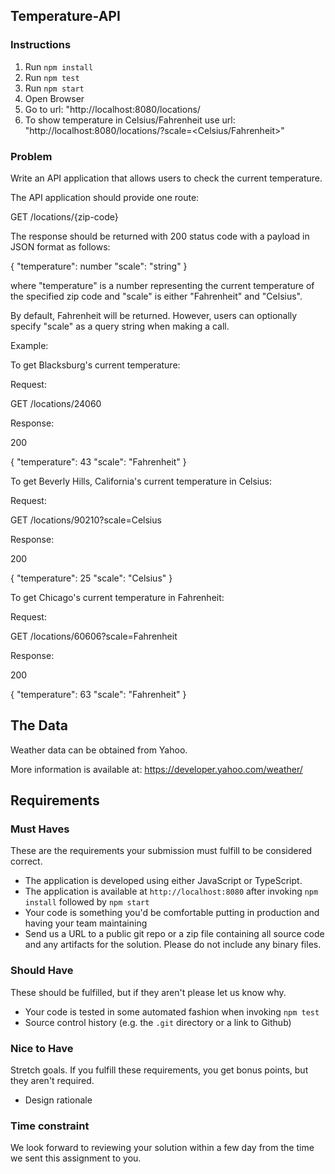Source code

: ## Temperature-API

### Instructions

1. Run `npm install`
2. Run `npm test`
3. Run `npm start`
4. Open Browser
5. Go to url: "http://localhost:8080/locations/<Zipcode>
6. To show temperature in Celsius/Fahrenheit use url: "http://localhost:8080/locations/<Zipcode>?scale=<Celsius/Fahrenheit>"


### Problem
Write an API application that allows users to check the current temperature.

The API application should provide one route:

GET /locations/{zip-code}

The response should be returned with 200 status code with a payload in JSON format 
as follows:

{
    "temperature": number
    "scale": "string"
}

where "temperature" is a number representing the current temperature of the specified 
zip code and "scale" is either "Fahrenheit" and "Celsius".

By default, Fahrenheit will be returned.  However, users can optionally specify 
"scale" as a query string when making a call.

Example:

To get Blacksburg's current temperature:

Request:

GET /locations/24060

Response:

200

{
    "temperature": 43
    "scale": "Fahrenheit"
}


To get Beverly Hills, California's current temperature in Celsius:

Request:

GET /locations/90210?scale=Celsius

Response:

200

{
    "temperature": 25
    "scale": "Celsius"
}


To get Chicago's current temperature in Fahrenheit:

Request:

GET /locations/60606?scale=Fahrenheit

Response:

200

{
    "temperature": 63
    "scale": "Fahrenheit"
}



## The Data

Weather data can be obtained from Yahoo.  

More information is available at: https://developer.yahoo.com/weather/

## Requirements

### Must Haves
These are the requirements your submission must fulfill to be considered 
correct.

* The application is developed using either JavaScript or TypeScript.
* The application is available at `http://localhost:8080` after invoking 
  `npm install` followed by `npm start`
* Your code is something you'd be comfortable putting in production and 
  having your team maintaining
* Send us a URL to a public git repo or a zip file containing all source code 
  and any artifacts for the solution.  Please do not include any binary files.

### Should Have
These should be fulfilled, but if they aren't please let us know why.

* Your code is tested in some automated fashion when invoking `npm test`
* Source control history (e.g. the `.git` directory or a link to Github)

### Nice to Have
Stretch goals. If you fulfill these requirements, you get bonus points, but 
they aren't required.

* Design rationale

### Time constraint
We look forward to reviewing your solution within a few day from the time we 
sent this assignment to you.
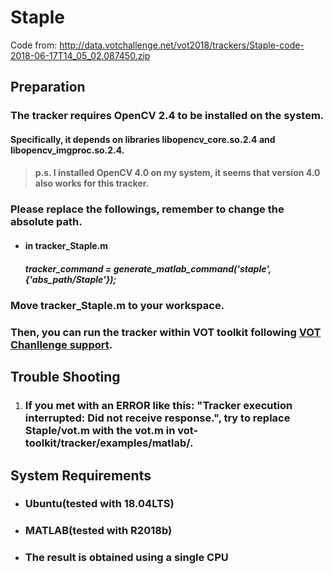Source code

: # Staple

Code from: http://data.votchallenge.net/vot2018/trackers/Staple-code-2018-06-17T14_05_02.087450.zip



## Preparation

### The tracker requires OpenCV 2.4 to be installed on the system.

#### Specifically, it depends on libraries libopencv_core.so.2.4 and libopencv_imgproc.so.2.4.

> #### p.s. I installed OpenCV 4.0 on my system, it seems that version 4.0 also works for this tracker.

### Please replace the followings, remember to change the absolute path.

- #### in tracker_Staple.m

  ##### tracker_command = generate_matlab_command('staple', {'abs_path/Staple'});


### Move tracker_Staple.m to your workspace.

### Then, you can run the tracker within VOT toolkit following [VOT Chanllenge support](http://www.votchallenge.net/howto/).



## Trouble Shooting

1. ### If you met with an ERROR like this: "Tracker execution interrupted: Did not receive response.",  try to replace Staple/vot.m with the vot.m in vot-toolkit/tracker/examples/matlab/.



## System Requirements

- ### Ubuntu(tested with 18.04LTS)

- ### MATLAB(tested with R2018b)

- ### The result is obtained using a single CPU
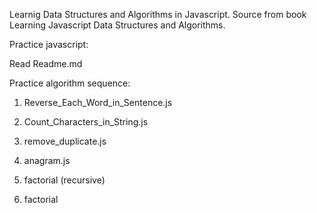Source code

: Learnig Data Structures and Algorithms in Javascript.
Source from book Learning Javascript Data Structures and Algorithms.

Practice javascript:

Read Readme.md 


Practice algorithm sequence:

1. Reverse_Each_Word_in_Sentence.js

2. Count_Characters_in_String.js

3. remove_duplicate.js

4. anagram.js

5. factorial (recursive)

6. factorial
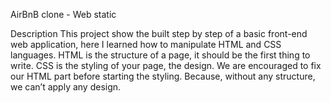 AirBnB clone - Web static

  Description
This project show the built step by step of a basic front-end web application, here I learned how to manipulate HTML and CSS languages. HTML is the structure of a page, it should be the first thing to write. CSS is the styling of your page, the design. We are encouraged to fix our HTML part before starting the styling. Because, without any structure, we can’t apply any design.

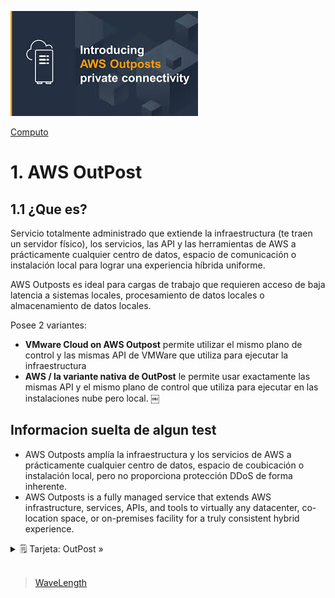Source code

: ![Amazon OutPost](../../00_assets/Computo/outpost-logo.jpeg)

[Computo](../../01-Computo/)

# 1. AWS OutPost

## 1.1 ¿Que es?

Servicio totalmente administrado que extiende la infraestructura (te traen un servidor físico), los servicios, las API y las herramientas de AWS a prácticamente cualquier centro de datos, espacio de comunicación o instalación local para lograr una experiencia híbrida uniforme. 

AWS Outposts es ideal para cargas de trabajo que requieren acceso de baja latencia a sistemas locales, procesamiento de datos locales o almacenamiento de datos locales.

Posee 2 variantes:

- **VMware Cloud on AWS Outpost** permite utilizar el mismo plano de control y las mismas API de VMWare que utiliza para ejecutar la infraestructura
- **AWS / la variante nativa de OutPost** le permite usar exactamente las mismas API y el mismo plano de control que utiliza para ejecutar en las instalaciones nube pero local.
￼
## Informacion suelta de algun test

- AWS Outposts amplía la infraestructura y los servicios de AWS a prácticamente cualquier centro de datos, espacio de coubicación o instalación local, pero no proporciona protección DDoS de forma inherente.
- AWS Outposts is a fully managed service that extends AWS infrastructure, services, APIs, and tools to virtually any datacenter, co-location space, or on-premises facility for a truly consistent hybrid experience.


<details>
<summary>🗒 Tarjeta: OutPost »</summary>

| Definicion  |
| ---- |
| agregar algo |

</details>

<br/>

> [WaveLength](./wavelength.md)

<br/>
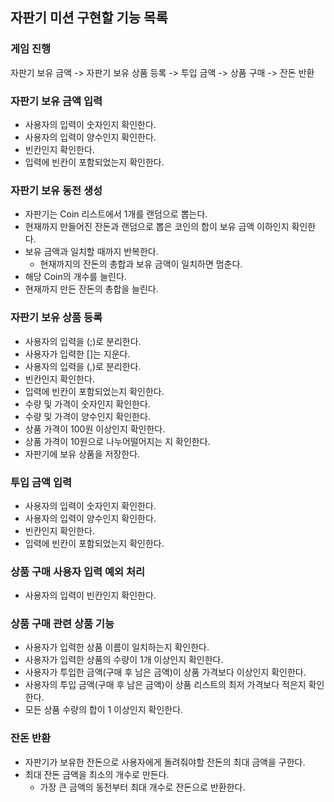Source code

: ## 자판기 미션 구현할 기능 목록

### 게임 진행
자판기 보유 금액 -> 자판기 보유 상품 등록 -> 투입 금액 -> 상품 구매 -> 잔돈 반환

### 자판기 보유 금액 입력
- 사용자의 입력이 숫자인지 확인한다.
- 사용자의 입력이 양수인지 확인한다.
- 빈칸인지 확인한다.
- 입력에 빈칸이 포함되었는지 확인한다.


### 자판기 보유 동전 생성
- 자판기는 Coin 리스트에서 1개를 랜덤으로 뽑는다.
- 현재까지 만들어진 잔돈과 랜덤으로 뽑은 코인의 합이 보유 금액 이하인지 확인한다.
- 보유 금액과 일치할 때까지 반복한다.
    - 현재까지의 잔돈의 총합과 보유 금액이 일치하면 멈춘다.
- 해당 Coin의 개수를 늘린다.
- 현재까지 만든 잔돈의 총합을 늘린다.

### 자판기 보유 상품 등록
- 사용자의 입력을 (;)로 분리한다.
- 사용자가 입력한 []는 지운다.
- 사용자의 입력을 (,)로 분리한다.
- 빈칸인지 확인한다.
- 입력에 빈칸이 포함되었는지 확인한다.
- 수량 및 가격이 숫자인지 확인한다.
- 수량 및 가격이 양수인지 확인한다.
- 상품 가격이 100원 이상인지 확인한다.
- 상품 가격이 10원으로 나누어떨어지는 지 확인한다.
- 자판기에 보유 상품을 저장한다.

### 투입 금액 입력
- 사용자의 입력이 숫자인지 확인한다.
- 사용자의 입력이 양수인지 확인한다.
- 빈칸인지 확인한다.
- 입력에 빈칸이 포함되었는지 확인한다.

### 상품 구매 사용자 입력 예외 처리
- 사용자의 입력이 빈칸인지 확인한다.

### 상품 구매 관련 상품 기능
- 사용자가 입력한 상품 이름이 일치하는지 확인한다.
- 사용자가 입력한 상품의 수량이 1개 이상인지 확인한다.
- 사용자가 투입한 금액(구매 후 남은 금액)이 상품 가격보다 이상인지 확인한다.
- 사용자의 투입 금액(구매 후 남은 금액)이 상품 리스트의 최저 가격보다 적은지 확인한다.
- 모든 상품 수량의 합이 1 이상인지 확인한다.

### 잔돈 반환
- 자판기가 보유한 잔돈으로 사용자에게 돌려줘야할 잔돈의 최대 금액을 구한다.
- 최대 잔돈 금액을 최소의 개수로 만든다.
    - 가장 큰 금액의 동전부터 최대 개수로 잔돈으로 반환한다.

------------------------------------------------------------------------

| What you have to do |
Transcribe the listing above exactly, but only from the line with "- ### The result" through the line with "## 1.1 ¿Que es?". Include both of those lines and omit the pictures.

| Result below |
- ### The result is obtained using a single CPU
Source code

: Learnig Data Structures and Algorithms in Javascript.
Source from book Learning Javascript Data Structures and Algorithms.

Practice javascript:

Read Readme.md 


Practice algorithm sequence:

1. Reverse_Each_Word_in_Sentence.js

2. Count_Characters_in_String.js

3. remove_duplicate.js

4. anagram.js

5. factorial (recursive)

6. factorial
 AirBnB clone - Web static

  Description
This project show the built step by step of a basic front-end web application, here I learned how to manipulate HTML and CSS languages. HTML is the structure of a page, it should be the first thing to write. CSS is the styling of your page, the design. We are encouraged to fix our HTML part before starting the styling. Because, without any structure, we can’t apply any design.

Source code

: ![Amazon OutPost](../../00_assets/Computo/outpost-logo.jpeg)

[Computo](../../01-Computo/)

# 1. AWS OutPost

## 1.1 ¿Que es?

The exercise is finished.